John Lavin studied English at the University of Wales, Lampeter, followed by an MA in Creative Writing at the University of Wales, Cardiff. After several years working in the mental health sector he has returned to Lampeter where he is a PhD student. Ros Hudis Ros has been writing since the age of five and published work in her early twenties, but then took a few massive detours down other paths. These included raising a family and spending twenty years working as a professional musician. She finally realised writing was what she wanted to do in life, and after signing up for the MA in Creative and Script Writing at Lampeter, is now back on track. She has two fantastic daughters and lives near Tregaron. David Brundage grew up in Montreal, spent several years writing in New York City, and for the past 32 years has lived in Alberta, Canada, at times as a freelance writer.
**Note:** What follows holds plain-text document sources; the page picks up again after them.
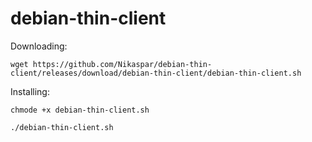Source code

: # debian-thin-client

Downloading:

`wget https://github.com/Nikaspar/debian-thin-client/releases/download/debian-thin-client/debian-thin-client.sh`

Installing:

`chmode +x debian-thin-client.sh`

`./debian-thin-client.sh`
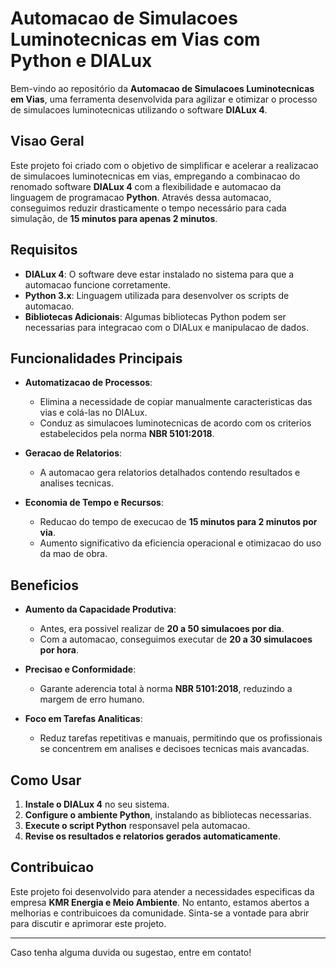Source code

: # Automacao de Simulacoes Luminotecnicas em Vias com Python e DIALux

Bem-vindo ao repositório da **Automacao de Simulacoes Luminotecnicas em Vias**, uma ferramenta desenvolvida para agilizar e otimizar o processo de simulacoes luminotecnicas utilizando o software **DIALux 4**.

## Visao Geral

Este projeto foi criado com o objetivo de simplificar e acelerar a realizacao de simulacoes luminotecnicas em vias, empregando a combinacao do renomado software **DIALux 4** com a flexibilidade e automacao da linguagem de programacao **Python**. Através dessa automacao, conseguimos reduzir drasticamente o tempo necessário para cada simulação, de **15 minutos para apenas 2 minutos**.

## Requisitos

- **DIALux 4**: O software deve estar instalado no sistema para que a automacao funcione corretamente.
- **Python 3.x**: Linguagem utilizada para desenvolver os scripts de automacao.
- **Bibliotecas Adicionais**: Algumas bibliotecas Python podem ser necessarias para integracao com o DIALux e manipulacao de dados.

## Funcionalidades Principais

- **Automatizacao de Processos**:
  - Elimina a necessidade de copiar manualmente caracteristicas das vias e colá-las no DIALux.
  - Conduz as simulacoes luminotecnicas de acordo com os criterios estabelecidos pela norma **NBR 5101:2018**.

- **Geracao de Relatorios**:
  - A automacao gera relatorios detalhados contendo resultados e analises tecnicas.
  
- **Economia de Tempo e Recursos**:
  - Reducao do tempo de execucao de **15 minutos para 2 minutos por via**.
  - Aumento significativo da eficiencia operacional e otimizacao do uso da mao de obra.

## Beneficios

- **Aumento da Capacidade Produtiva**:
  - Antes, era possivel realizar de **20 a 50 simulacoes por dia**.
  - Com a automacao, conseguimos executar de **20 a 30 simulacoes por hora**.
  
- **Precisao e Conformidade**:
  - Garante aderencia total à norma **NBR 5101:2018**, reduzindo a margem de erro humano.

- **Foco em Tarefas Analiticas**:
  - Reduz tarefas repetitivas e manuais, permitindo que os profissionais se concentrem em analises e decisoes tecnicas mais avancadas.

## Como Usar

1. **Instale o DIALux 4** no seu sistema.
2. **Configure o ambiente Python**, instalando as bibliotecas necessarias.
3. **Execute o script Python** responsavel pela automacao.
4. **Revise os resultados e relatorios gerados automaticamente**.

## Contribuicao

Este projeto foi desenvolvido para atender a necessidades especificas da empresa **KMR Energia e Meio Ambiente**. No entanto, estamos abertos a melhorias e contribuicoes da comunidade. Sinta-se a vontade para abrir para discutir e aprimorar este projeto.

---

Caso tenha alguma duvida ou sugestao, entre em contato!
His poetry has appeared in pensianante de’ saraceni, Paris, and The Fiddlehead, University of New Brunswick, and has been produced and broadcast by CBC radio. David has had ten plays produced. Cross-Canada Writers Quarterly and the Alberta Foundation for the Arts have recognized his short fiction. With his wife Joyce, David lives off grid on forested land north of Edmonton and teaches creative writing for Athabasca University Rhian Thomas - left teaching Secondary English at a Welsh school in South Wales to come home to Ceredigion to study for an MA in English Literature. Enjoys good food, wine and friends as well as spending time growing her own food in the garden. Loves writing fiction, especially children’s literature and short stories. Maj Ikle tree hugging ego worrier that writing on a solar powered laptop is a big fan of writing against the grain despite countless offers she is determined to self publish to destroy the guilty x
Donald McMann is from the north. No, not Scotland. A different kind of north. Think snow and parkas and hockey. He’s a Canadian completing his PhD in English with the University of Wales, Lampeter. He has a Master of Fine Arts degree from Bennington College in the States. He teaches composition and literature at Grant MacEwan University in Edmonton, Alberta, Canada. Gilly Burke is currently reading an M.A. in Creative Writing at Trinity Saint David, Wales Gillian Eaton, born and raised in Wales, has lived in the USA for the many years where, as well as numerous theatre awards for directing and acting, she has been honored with the prestigious Michigan Artist prize and the Detroit Free Press Award for outstanding contribution to theatre. She has appeared in numerous stage plays, TV shows and films in the US and the UK and has written for the cinema and the stage. Carly Holmes is a 34 year old PhD student, proposing to write a novel for her dissertation. So far, the novel is still at the cerebral stage, as she is a strong believer in sitting back and letting the creative subconscious go to work (preferably with a glass of wine in hand...). She has however managed over 90,000 words in short stories over the last year, and is now gearing up to embark on the long, painful process of getting them all rejected. She is working on her fake smile, to present at dinner parties when asked the inevitable question: “So, have you had anything published yet?” Rob Morgan author of ‘The Black Captain and the Golden Age of Piracy’ reviews and writes for magazines and educational and historical journals in the UK, in Europe and in the USA. His interests are Ukraine, ‘GO’ and Boules.